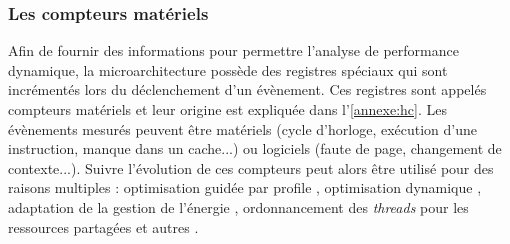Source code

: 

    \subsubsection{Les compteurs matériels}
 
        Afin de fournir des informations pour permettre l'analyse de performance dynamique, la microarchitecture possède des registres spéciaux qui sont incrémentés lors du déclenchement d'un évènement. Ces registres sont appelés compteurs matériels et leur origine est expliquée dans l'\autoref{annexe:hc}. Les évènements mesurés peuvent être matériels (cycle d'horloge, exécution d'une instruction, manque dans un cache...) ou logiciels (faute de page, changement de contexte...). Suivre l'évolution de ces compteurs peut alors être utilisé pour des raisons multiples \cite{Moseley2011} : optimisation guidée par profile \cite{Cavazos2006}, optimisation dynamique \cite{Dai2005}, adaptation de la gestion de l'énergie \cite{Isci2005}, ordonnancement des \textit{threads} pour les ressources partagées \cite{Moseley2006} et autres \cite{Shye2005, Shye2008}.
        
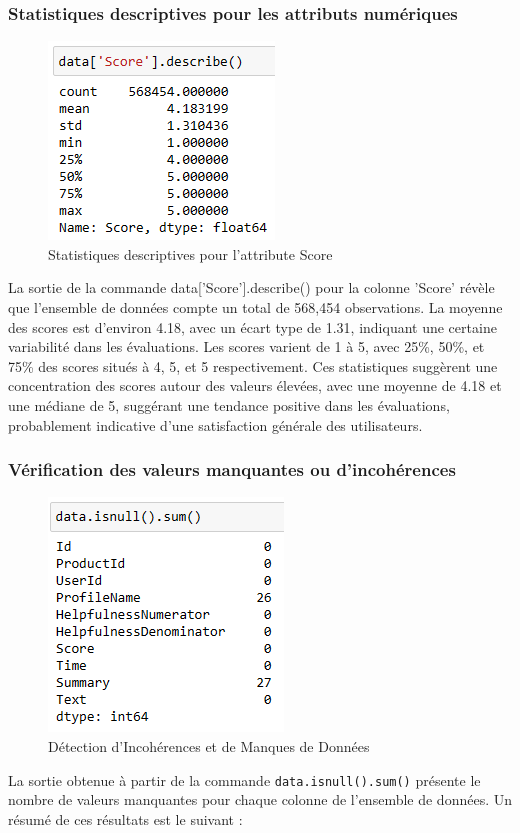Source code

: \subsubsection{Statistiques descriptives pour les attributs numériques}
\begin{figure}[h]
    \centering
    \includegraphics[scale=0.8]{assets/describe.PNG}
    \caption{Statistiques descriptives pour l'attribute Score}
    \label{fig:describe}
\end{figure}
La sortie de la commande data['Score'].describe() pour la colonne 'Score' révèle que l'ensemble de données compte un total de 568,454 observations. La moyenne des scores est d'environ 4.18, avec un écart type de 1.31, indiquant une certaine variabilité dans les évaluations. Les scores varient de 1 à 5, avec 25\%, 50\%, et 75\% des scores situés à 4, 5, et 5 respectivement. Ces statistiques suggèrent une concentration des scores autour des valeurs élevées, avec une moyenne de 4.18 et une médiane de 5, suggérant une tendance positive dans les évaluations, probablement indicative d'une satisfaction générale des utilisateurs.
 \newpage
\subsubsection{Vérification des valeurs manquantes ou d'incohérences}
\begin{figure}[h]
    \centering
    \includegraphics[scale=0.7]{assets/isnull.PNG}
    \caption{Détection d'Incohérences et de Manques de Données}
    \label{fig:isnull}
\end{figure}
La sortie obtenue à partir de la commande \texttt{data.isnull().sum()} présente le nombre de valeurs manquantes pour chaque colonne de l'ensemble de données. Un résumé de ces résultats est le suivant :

- - - - - - -

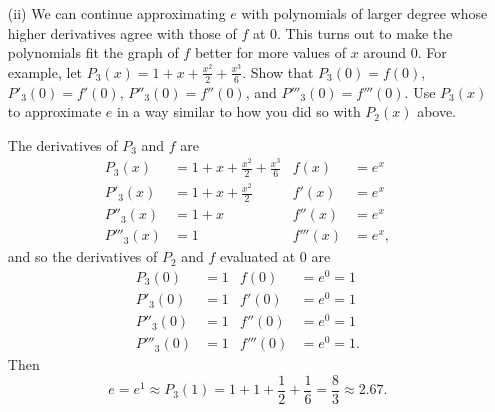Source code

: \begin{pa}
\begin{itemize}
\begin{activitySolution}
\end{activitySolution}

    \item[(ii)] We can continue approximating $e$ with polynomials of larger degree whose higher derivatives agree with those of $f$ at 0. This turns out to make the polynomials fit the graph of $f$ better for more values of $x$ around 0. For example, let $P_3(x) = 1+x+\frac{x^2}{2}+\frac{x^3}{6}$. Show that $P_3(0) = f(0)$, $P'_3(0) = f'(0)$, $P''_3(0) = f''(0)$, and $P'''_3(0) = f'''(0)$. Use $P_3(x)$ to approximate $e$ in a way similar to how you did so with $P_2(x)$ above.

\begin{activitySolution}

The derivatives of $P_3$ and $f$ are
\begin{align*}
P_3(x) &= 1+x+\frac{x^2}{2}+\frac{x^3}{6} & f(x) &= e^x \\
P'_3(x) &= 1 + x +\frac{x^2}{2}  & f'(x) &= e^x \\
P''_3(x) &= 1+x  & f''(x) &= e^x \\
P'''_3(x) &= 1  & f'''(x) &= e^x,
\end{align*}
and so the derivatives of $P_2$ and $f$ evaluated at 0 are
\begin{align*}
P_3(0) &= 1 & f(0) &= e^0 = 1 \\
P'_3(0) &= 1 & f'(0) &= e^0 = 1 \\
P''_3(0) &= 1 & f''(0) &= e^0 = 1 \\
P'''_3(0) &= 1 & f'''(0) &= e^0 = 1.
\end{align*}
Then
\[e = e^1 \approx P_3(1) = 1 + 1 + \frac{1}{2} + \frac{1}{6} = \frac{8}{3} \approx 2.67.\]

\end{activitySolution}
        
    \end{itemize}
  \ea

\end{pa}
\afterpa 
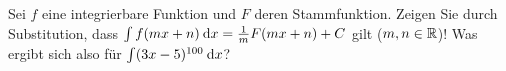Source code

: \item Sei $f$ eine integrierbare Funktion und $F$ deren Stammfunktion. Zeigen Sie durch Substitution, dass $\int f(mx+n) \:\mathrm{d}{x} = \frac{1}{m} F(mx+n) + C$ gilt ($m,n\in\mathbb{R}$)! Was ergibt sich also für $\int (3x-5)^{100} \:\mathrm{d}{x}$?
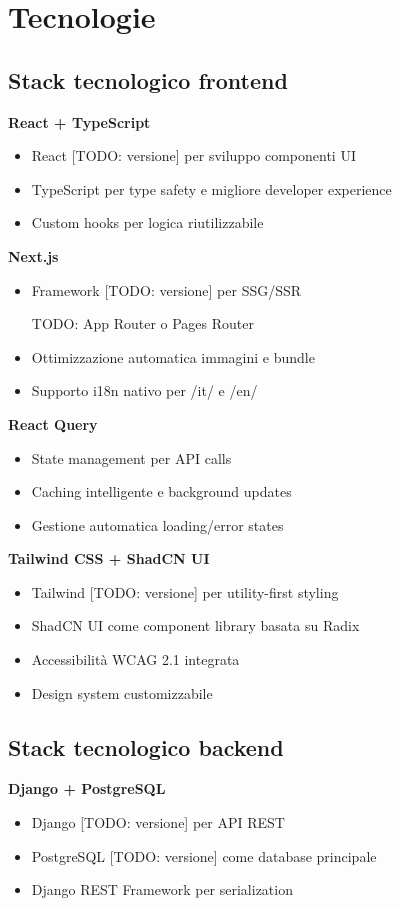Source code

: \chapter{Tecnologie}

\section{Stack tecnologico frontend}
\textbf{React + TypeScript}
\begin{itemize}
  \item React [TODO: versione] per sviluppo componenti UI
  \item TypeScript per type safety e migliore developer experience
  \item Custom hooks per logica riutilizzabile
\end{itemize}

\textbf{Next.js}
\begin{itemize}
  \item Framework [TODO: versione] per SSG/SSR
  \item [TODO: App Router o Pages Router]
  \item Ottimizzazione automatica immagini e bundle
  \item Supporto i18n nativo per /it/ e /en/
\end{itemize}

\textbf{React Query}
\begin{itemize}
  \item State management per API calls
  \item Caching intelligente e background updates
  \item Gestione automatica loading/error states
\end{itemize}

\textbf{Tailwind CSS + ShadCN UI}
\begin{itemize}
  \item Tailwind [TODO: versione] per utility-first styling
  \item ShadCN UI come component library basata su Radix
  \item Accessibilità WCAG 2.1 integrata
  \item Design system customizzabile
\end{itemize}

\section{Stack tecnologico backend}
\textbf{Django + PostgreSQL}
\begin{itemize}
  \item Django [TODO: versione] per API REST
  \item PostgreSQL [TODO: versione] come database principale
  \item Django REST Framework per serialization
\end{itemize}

- - - - - - -

# TASK STATEMENT
Could you copy each line of the material that holds "describe"?

# FINISHED TASK
    \includegraphics[scale=0.8]{assets/describe.PNG}
    \label{fig:describe}
La sortie de la commande data['Score'].describe() pour la colonne 'Score' révèle que l'ensemble de données compte un total de 568,454 observations. La moyenne des scores est d'environ 4.18, avec un écart type de 1.31, indiquant une certaine variabilité dans les évaluations. Les scores varient de 1 à 5, avec 25\%, 50\%, et 75\% des scores situés à 4, 5, et 5 respectivement. Ces statistiques suggèrent une concentration des scores autour des valeurs élevées, avec une moyenne de 4.18 et une médiane de 5, suggérant une tendance positive dans les évaluations, probablement indicative d'une satisfaction générale des utilisateurs.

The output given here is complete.